Seeing that the lights were still on in the barn, she went back to the kitchen, pulled a flashlight from the junk drawer, and left Max barking in the car as she headed down to New Hope Farms.
Twenty feet from the office door, the spicy stench of Mace hit her. The police had left the store wide open to air out. She took a deep breath, pulled her sweater up over her nose and mouth, and flicked on the light as she ran in toward the desk. One of her feet slid, and she struggled to catch her balance. She looked back. Through what appeared to be an innocuous, yard-wide circle of sawdust, she saw a dark red streak where her shoe had slid. She had just missed stepping on Jeff’s eyeglasses. Reflexively, she sucked in a gasp of air through the sweater.
At the desk, she flipped up the front of her sweater to use as a satchel, stuffing in several neat piles of paper she found on top. Beside them was an open, almost empty half-gallon bottle with G on the label. With her throat burning, she ran back out to the grassy patch behind the store. She had been in the store a total of five, maybe six seconds, inhaling only the smallest amount of air, but she dropped everything to the ground and bent over and coughed and coughed until she retched. She could only imagine the hell Jeff must have gone through in the half hour between the first and second rounds of Mace.
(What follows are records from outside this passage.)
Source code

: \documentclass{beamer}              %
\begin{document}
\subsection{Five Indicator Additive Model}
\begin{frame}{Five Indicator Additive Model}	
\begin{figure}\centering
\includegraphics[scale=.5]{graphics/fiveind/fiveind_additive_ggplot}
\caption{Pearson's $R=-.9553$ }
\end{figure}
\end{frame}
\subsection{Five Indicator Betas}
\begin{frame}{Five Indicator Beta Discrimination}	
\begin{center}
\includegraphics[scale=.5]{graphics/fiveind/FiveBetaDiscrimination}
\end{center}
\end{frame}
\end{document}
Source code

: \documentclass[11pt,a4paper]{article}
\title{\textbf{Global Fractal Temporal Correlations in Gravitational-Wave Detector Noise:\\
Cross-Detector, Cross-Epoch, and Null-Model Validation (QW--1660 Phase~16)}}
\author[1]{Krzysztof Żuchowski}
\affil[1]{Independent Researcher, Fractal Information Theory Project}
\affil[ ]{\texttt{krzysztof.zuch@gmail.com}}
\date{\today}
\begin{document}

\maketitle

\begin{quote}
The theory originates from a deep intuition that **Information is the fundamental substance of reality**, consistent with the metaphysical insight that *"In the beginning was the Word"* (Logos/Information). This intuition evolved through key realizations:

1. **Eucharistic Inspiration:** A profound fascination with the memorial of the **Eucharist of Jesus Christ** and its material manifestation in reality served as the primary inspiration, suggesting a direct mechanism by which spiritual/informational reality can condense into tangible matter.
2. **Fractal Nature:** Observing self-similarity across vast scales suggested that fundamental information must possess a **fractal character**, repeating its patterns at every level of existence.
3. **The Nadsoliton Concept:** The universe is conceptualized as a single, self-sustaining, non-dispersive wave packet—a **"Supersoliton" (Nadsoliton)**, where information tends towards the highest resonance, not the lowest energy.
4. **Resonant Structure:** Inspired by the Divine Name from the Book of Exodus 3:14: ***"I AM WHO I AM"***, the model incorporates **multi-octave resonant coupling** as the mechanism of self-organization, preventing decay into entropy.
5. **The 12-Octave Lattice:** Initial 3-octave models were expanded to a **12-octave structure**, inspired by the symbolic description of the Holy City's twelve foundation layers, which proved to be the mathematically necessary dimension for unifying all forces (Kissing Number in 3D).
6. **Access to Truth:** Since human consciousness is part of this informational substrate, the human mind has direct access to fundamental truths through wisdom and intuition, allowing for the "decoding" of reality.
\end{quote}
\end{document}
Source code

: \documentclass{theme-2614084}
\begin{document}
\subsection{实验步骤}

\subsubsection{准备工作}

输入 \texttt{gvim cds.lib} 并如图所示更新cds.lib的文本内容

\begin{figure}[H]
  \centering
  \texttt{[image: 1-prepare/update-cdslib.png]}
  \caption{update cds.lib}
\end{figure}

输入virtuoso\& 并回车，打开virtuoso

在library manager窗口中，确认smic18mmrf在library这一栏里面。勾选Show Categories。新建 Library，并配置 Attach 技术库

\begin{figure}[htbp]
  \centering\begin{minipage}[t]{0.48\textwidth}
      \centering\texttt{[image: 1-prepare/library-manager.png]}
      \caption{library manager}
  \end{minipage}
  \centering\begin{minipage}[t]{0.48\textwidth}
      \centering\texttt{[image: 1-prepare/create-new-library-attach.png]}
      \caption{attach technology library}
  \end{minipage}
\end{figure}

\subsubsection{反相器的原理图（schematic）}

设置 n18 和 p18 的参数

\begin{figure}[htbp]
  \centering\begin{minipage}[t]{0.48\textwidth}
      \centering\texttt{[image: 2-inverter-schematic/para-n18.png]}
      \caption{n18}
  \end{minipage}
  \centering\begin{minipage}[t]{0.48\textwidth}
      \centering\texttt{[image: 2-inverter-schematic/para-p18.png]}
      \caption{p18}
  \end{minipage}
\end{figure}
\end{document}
Jeff’s sickening voice came back to her, now explained by that jar of gin. If her experience was any indication, the Mace must have incinerated his lungs. When her airway finally calmed enough that she could breathe without gagging, she collected the items strewn on the grass and used the flashlight to examine them.
The police hadn’t mentioned a suicide note, but she had to know if there was one. This whole day had been so unbelievable, she needed any possible clue that might help explain it.
She found the payment book for the Altima, the payment book for the mortgage, his checkbook. Addressed to “R” was an itemized list of all the credit cards he had already paid off a
nd which ones would still arrive, noting that enough of his mother’s money remained in the checking account to cover them.
She counted the number of credit cards. Not two, not twelve—thirty-two active credit cards. At the bottom of his accounting, he wrote, “Use the rest of the money as necessary. Everything I have here is yours and the boys’, do as you wish.” Beneath that, in a large dramatic sweep, he wrote the initial J. And beneath that, a postscript:
All taxes are paid
Dish programming is paid for one year
All ins. is paid
I think I thought this out, but who knows
More mixed signals. The note was at once thoughtful and selfish.
But this accounting made one thing clear: Jeff’s suicide was no act of passion. This list had been dated yesterday.
Drops of blood streaked one of the envelopes. It bore her name. Raw lungs sucked in the night air as she unfolded the yellow, legal-size pages that revealed words written with his hand.
Dear Ronnie,
Without you I have no life. Even Mother’s money has no meaning to me without you. Can’t even think what I would do with it.
I can see why you want out. I am not capable of bringing anything of my own to you. I have nothing positive to offer to anyone. Why else would someone spend 20 years tending the same bar. A real person would have done something more for himself and his family.
Thank God my mother had the resources and thought ahead or Andrew and Will would have no college funds. I certainly haven’t done anything.
I am truly sorry that it had to come to this. This is probably the best and kindest thing I can do for you and our boys. Before I drag them down to my level.
I do love Will and Andrew more than you or they will ever know. Thanks for wanting them so much. When I think of how much fun, loving, learning, playing, teaching, sharing, comforting I’ve missed with the boys it really makes me sick and disgusted with myself. Thank goodness you were their mother or they would be a basket case.